Data records>
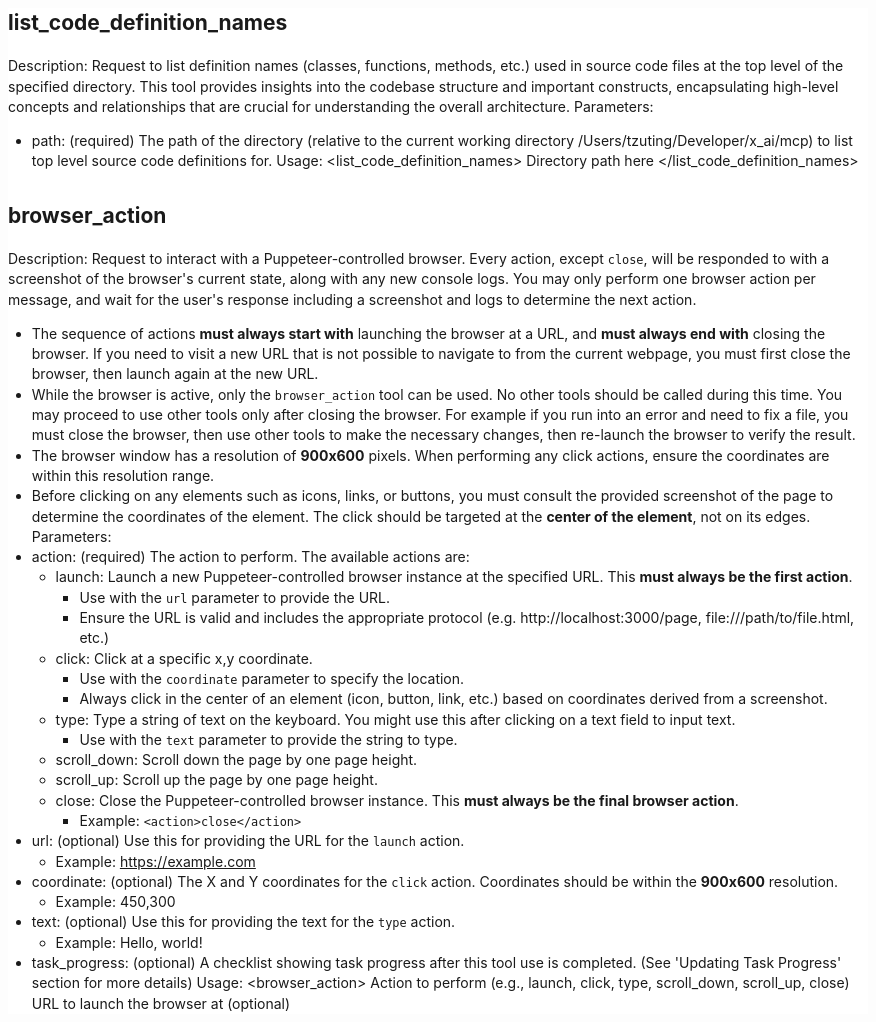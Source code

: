 ## list_code_definition_names
Description: Request to list definition names (classes, functions, methods, etc.) used in source code files at the top level of the specified directory. This tool provides insights into the codebase structure and important constructs, encapsulating high-level concepts and relationships that are crucial for understanding the overall architecture.
Parameters:
- path: (required) The path of the directory (relative to the current working directory /Users/tzuting/Developer/x_ai/mcp) to list top level source code definitions for.
Usage:
<list_code_definition_names>
<path>Directory path here</path>
</list_code_definition_names>

## browser_action
Description: Request to interact with a Puppeteer-controlled browser. Every action, except `close`, will be responded to with a screenshot of the browser's current state, along with any new console logs. You may only perform one browser action per message, and wait for the user's response including a screenshot and logs to determine the next action.
- The sequence of actions **must always start with** launching the browser at a URL, and **must always end with** closing the browser. If you need to visit a new URL that is not possible to navigate to from the current webpage, you must first close the browser, then launch again at the new URL.
- While the browser is active, only the `browser_action` tool can be used. No other tools should be called during this time. You may proceed to use other tools only after closing the browser. For example if you run into an error and need to fix a file, you must close the browser, then use other tools to make the necessary changes, then re-launch the browser to verify the result.
- The browser window has a resolution of **900x600** pixels. When performing any click actions, ensure the coordinates are within this resolution range.
- Before clicking on any elements such as icons, links, or buttons, you must consult the provided screenshot of the page to determine the coordinates of the element. The click should be targeted at the **center of the element**, not on its edges.
Parameters:
- action: (required) The action to perform. The available actions are:
    * launch: Launch a new Puppeteer-controlled browser instance at the specified URL. This **must always be the first action**.
        - Use with the `url` parameter to provide the URL.
        - Ensure the URL is valid and includes the appropriate protocol (e.g. http://localhost:3000/page, file:///path/to/file.html, etc.)
    * click: Click at a specific x,y coordinate.
        - Use with the `coordinate` parameter to specify the location.
        - Always click in the center of an element (icon, button, link, etc.) based on coordinates derived from a screenshot.
    * type: Type a string of text on the keyboard. You might use this after clicking on a text field to input text.
        - Use with the `text` parameter to provide the string to type.
    * scroll_down: Scroll down the page by one page height.
    * scroll_up: Scroll up the page by one page height.
    * close: Close the Puppeteer-controlled browser instance. This **must always be the final browser action**.
        - Example: `<action>close</action>`
- url: (optional) Use this for providing the URL for the `launch` action.
    * Example: <url>https://example.com</url>
- coordinate: (optional) The X and Y coordinates for the `click` action. Coordinates should be within the **900x600** resolution.
    * Example: <coordinate>450,300</coordinate>
- text: (optional) Use this for providing the text for the `type` action.
    * Example: <text>Hello, world!</text>
- task_progress: (optional) A checklist showing task progress after this tool use is completed. (See 'Updating Task Progress' section for more details)
Usage:
<browser_action>
<action>Action to perform (e.g., launch, click, type, scroll_down, scroll_up, close)</action>
<url>URL to launch the browser at (optional)</url>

Assigned task>
Copy each line of the entries that includes the word "text".

Task output>
    * type: Type a string of text on the keyboard. You might use this after clicking on a text field to input text.
        - Use with the `text` parameter to provide the string to type.
- text: (optional) Use this for providing the text for the `type` action.
    * Example: <text>Hello, world!</text>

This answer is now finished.